A análise de variância conjunta e por época mostrou efeitos significativos quanto a genótipo, ambiente e quanto à interação genótipo x ambiente, nos dois conjuntos de experimentos. Este fato era esperado, já que os genótipos em estudo foram originários de diferentes cruzamentos e, embora tenham sido selecionados nas mesmas condições (Campinas, Votuporanga e Ribeirão Preto), quando avaliados em maior número de condições edafoclimáticas, que afetam sua fisiologia de desenvolvimento e de produção, há uma diferenciação natural em sua eficiência de produção.

A interação genótipo x ambiente, significativa na análise conjunta geral e conjunta por época, indica uma grande influência do ambiente no comportamento dos genótipos, mesmo quando comparados em uma mesma época de cultivo, em diferentes anos e locais. Estas diferenças podem ser atribuídas, em grande parte, à ocorrência de estresses (diferentes patógenos ou raças do mesmo patógeno, seca, diferença de fertilidade do solo) entre os locais escolhidos para compor cada época de plantio.

A produtividade média de grãos (1.926 kg/ha) dos genótipos que compuseram o G1 foi maior que a produtividade média (1.844 kg/ha) dos genótipos que compuseram o G2. Observou-se, ainda, que a produtividade média de grãos na época da seca (1.648 e 1.594 kg/ha, para G1 e G2) foi inferior em aproximadamente 20% às épocas de inverno (2.094 e 1.966 kg/ha) e das águas (2.024 e 2.013 kg/ha).
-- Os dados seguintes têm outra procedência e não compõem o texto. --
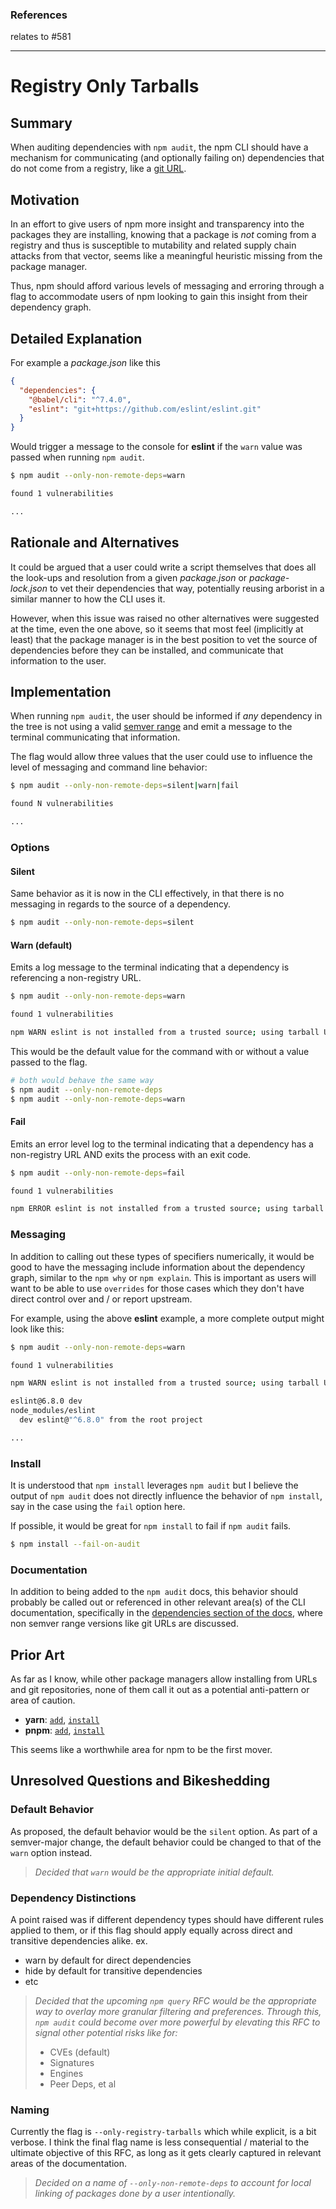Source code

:### References
relates to #581

----

# Registry Only Tarballs

## Summary

When auditing dependencies with `npm audit`, the npm CLI should have a mechanism for communicating (and optionally failing on) dependencies that do not come from a registry, like a [git URL](https://docs.npmjs.com/cli/v7/configuring-npm/package-json#git-urls-as-dependencies).

## Motivation

In an effort to give users of npm more insight and transparency into the packages they are installing, knowing that a package is _not_ coming from a registry and thus is susceptible to mutability and related supply chain attacks from that vector, seems like a meaningful heuristic missing from the package manager.

Thus, npm should afford various levels of messaging and erroring through a flag to accommodate users of npm looking to gain this insight from their dependency graph.

## Detailed Explanation

For example a _package.json_ like this
```json
{
  "dependencies": {
    "@babel/cli": "^7.4.0",
    "eslint": "git+https://github.com/eslint/eslint.git"
  }
}
```

Would trigger a message to the console for **eslint** if the `warn` value was passed when running `npm audit`.

```sh
$ npm audit --only-non-remote-deps=warn

found 1 vulnerabilities

...
```

## Rationale and Alternatives

It could be argued that a user could write a script themselves that does all the look-ups and resolution from a given _package.json_ or _package-lock.json_ to vet their dependencies that way, potentially reusing arborist in a similar manner to how the CLI uses it.

However, when this issue was raised no other alternatives were suggested at the time, even the one above, so it seems that most feel (implicitly at least) that the package manager is in the best position to vet the source of dependencies before they can be installed, and communicate that information to the user.

## Implementation

When running `npm audit`, the user should be informed if _any_ dependency in the tree is not using a valid [semver range](https://docs.npmjs.com/cli/v7/configuring-npm/package-json#dependencies) and emit a message to the terminal communicating that information.

The flag would allow three values that the user could use to influence the level of messaging and command line behavior:
```sh
$ npm audit --only-non-remote-deps=silent|warn|fail

found N vulnerabilities

...
```

### Options

#### Silent
Same behavior as it is now in the CLI effectively, in that there is no messaging in regards to the source of a dependency.

```sh
$ npm audit --only-non-remote-deps=silent
```

#### Warn (default)
Emits a log message to the terminal indicating that a dependency is referencing a non-registry URL.  
```sh
$ npm audit --only-non-remote-deps=warn

found 1 vulnerabilities

npm WARN eslint is not installed from a trusted source; using tarball URL <URL>.  Please read more about our guidelines at https://docs.npmjs.com/cli/....
```

This would be the default value for the command with or without a value passed to the flag.
```sh
# both would behave the same way
$ npm audit --only-non-remote-deps
$ npm audit --only-non-remote-deps=warn
```

#### Fail
Emits an error level log to the terminal indicating that a dependency has a non-registry URL AND exits the process with an exit code.

```sh
$ npm audit --only-non-remote-deps=fail

found 1 vulnerabilities

npm ERROR eslint is not installed from a trusted source; using tarball URL <URL>.  Please read more about our guidelines at https://docs.npmjs.com/cli/....
```

### Messaging

In addition to calling out these types of specifiers numerically, it would be good to have the messaging include information about the dependency graph, similar to the `npm why` or `npm explain`.  This is important as users will want to be able to use `overrides` for those cases which they don't have direct control over and / or report upstream.

For example, using the above **eslint** example, a more complete output might look like this:
```sh
$ npm audit --only-non-remote-deps=warn

found 1 vulnerabilities

npm WARN eslint is not installed from a trusted source; using tarball URL <URL>.  Please read more about our guidelines at https://docs.npmjs.com/cli/....

eslint@6.8.0 dev
node_modules/eslint
  dev eslint@"^6.8.0" from the root project

...
```

### Install
It is understood that `npm install` leverages `npm audit` but I believe the output of `npm audit` does not directly influence the behavior of `npm install`, say in the case using the `fail` option here.

If possible, it would be great for `npm install` to fail if `npm audit` fails.
```sh
$ npm install --fail-on-audit
```

### Documentation
In addition to being added to the `npm audit` docs, this behavior should probably be called out or referenced in other relevant area(s) of the CLI documentation, specifically in the [dependencies section of the docs](https://docs.npmjs.com/cli/v7/configuring-npm/package-json#git-urls-as-dependencies), where non semver range versions like git URLs are discussed.

## Prior Art

As far as I know, while other package managers allow installing from URLs and git repositories, none of them call it out as a potential anti-pattern or area of caution.
- **yarn**: [`add`](https://classic.yarnpkg.com/en/docs/cli/add#toc-adding-dependencies), [`install`](https://yarnpkg.com/cli/install)
- **pnpm**: [`add`](https://pnpm.io/cli/add#install-from-git-repository), [`install`](https://pnpm.io/cli/install)

This seems like a worthwhile area for npm to be the first mover.

## Unresolved Questions and Bikeshedding

### Default Behavior
As proposed, the default behavior would be the `silent` option.  As part of a semver-major change, the default behavior could be changed to that of the `warn` option instead.

> _Decided that `warn` would be the appropriate initial default._

### Dependency Distinctions
A point raised was if different dependency types should have different rules applied to them, or if this flag should apply equally across direct and transitive dependencies alike.  ex.
- warn by default for direct dependencies
- hide by default for transitive dependencies
- etc

> _Decided that the upcoming `npm query` RFC would be the appropriate way to overlay more granular filtering and preferences.  Through this, `npm audit` could become over more powerful by elevating this RFC to signal other potential risks like for:_
>  - CVEs (default)
>  - Signatures
>  - Engines
>  - Peer Deps, et al

### Naming
Currently the flag is `--only-registry-tarballs` which while explicit, is a bit verbose.  I think the final flag name is less consequential / material to the ultimate objective of this RFC, as long as it gets clearly captured in relevant areas of the documentation.

> _Decided on a name of `--only-non-remote-deps` to account for local linking of packages done by a user intentionally._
Provavelmente, estes valores menores na época da seca devem-se à irregularidade de chuvas observada nesta época, onde pequenos períodos de estiagem podem afetar a produção de grãos. As maiores produtividades de grãos obtidas no Estado de São Paulo nas épocas das águas e de inverno devem-se, provavelmente, à ocorrência de chuvas bem distribuídas durante todo o ciclo da cultura na época das águas, e à irrigação artificial no inverno. No entanto, isto não é regra, pois chuvas bem distribuídas na época da seca podem promover alta produtividade, semelhante ou maior que a das épocas das águas e de inverno. Os coeficientes de variação observados nestes experimentos foram inferiores a 20%. O coeficiente de determinação experimental, observado em análises de variância conjunta (geral e por época) no G1 e G2, foi considerado alto, ou seja, acima de 80% em todas as análises.
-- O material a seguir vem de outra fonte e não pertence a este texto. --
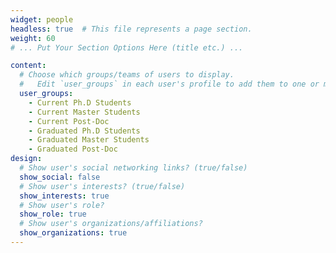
 ```yaml
---
widget: people
headless: true  # This file represents a page section.
weight: 60
# ... Put Your Section Options Here (title etc.) ...

content:
  # Choose which groups/teams of users to display.
  #   Edit `user_groups` in each user's profile to add them to one or more of these groups.
  user_groups:
    - Current Ph.D Students
    - Current Master Students
    - Current Post-Doc
    - Graduated Ph.D Students
    - Graduated Master Students
    - Graduated Post-Doc
design:
  # Show user's social networking links? (true/false)
  show_social: false
  # Show user's interests? (true/false)
  show_interests: true
  # Show user's role?
  show_role: true
  # Show user's organizations/affiliations?
  show_organizations: true
---
```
Observando as produções médias de todos os ensaios (Tabela 1) do G1, verificou-se que algumas linhagens tiveram médias de produtividade de grãos acima do padrão utilizado, 'Carioca 80SH' (1.990 kg/ha), com destaque para H853-50-2, H853-50 e H853-50-6, todas com grão tipo carioca, além de 51-1-1-1, de grãos pretos. No G2, as médias mais elevadas foram das linhagens H5986-52, H5986-53 e H5986-50, de sementes do tipo rosinha e H8522-50-2, do tipo carioca. Neste grupo, observou-se produtividade de 1.946 e 1.731 kg/ha nos controles 'Carioca 80SH' e 'Rosinha G2', respectivamente. As médias destas linhagens são consideradas altas, dada a heterogeneidade de condições (ambiente) em que estas produções foram obtidas, podendo atingir valores maiores em ambientes favoráveis, como observado na Tabela 1. Tais produtividades, aliadas a valores de adaptabilidade em ambientes desfavoráveis (b1<1), responsividade (b1+b2>1) e estabilidade (QM desvio<1), são características importantes de reunir em um genótipo para fins de recomendação de cultivo regional ou estadual.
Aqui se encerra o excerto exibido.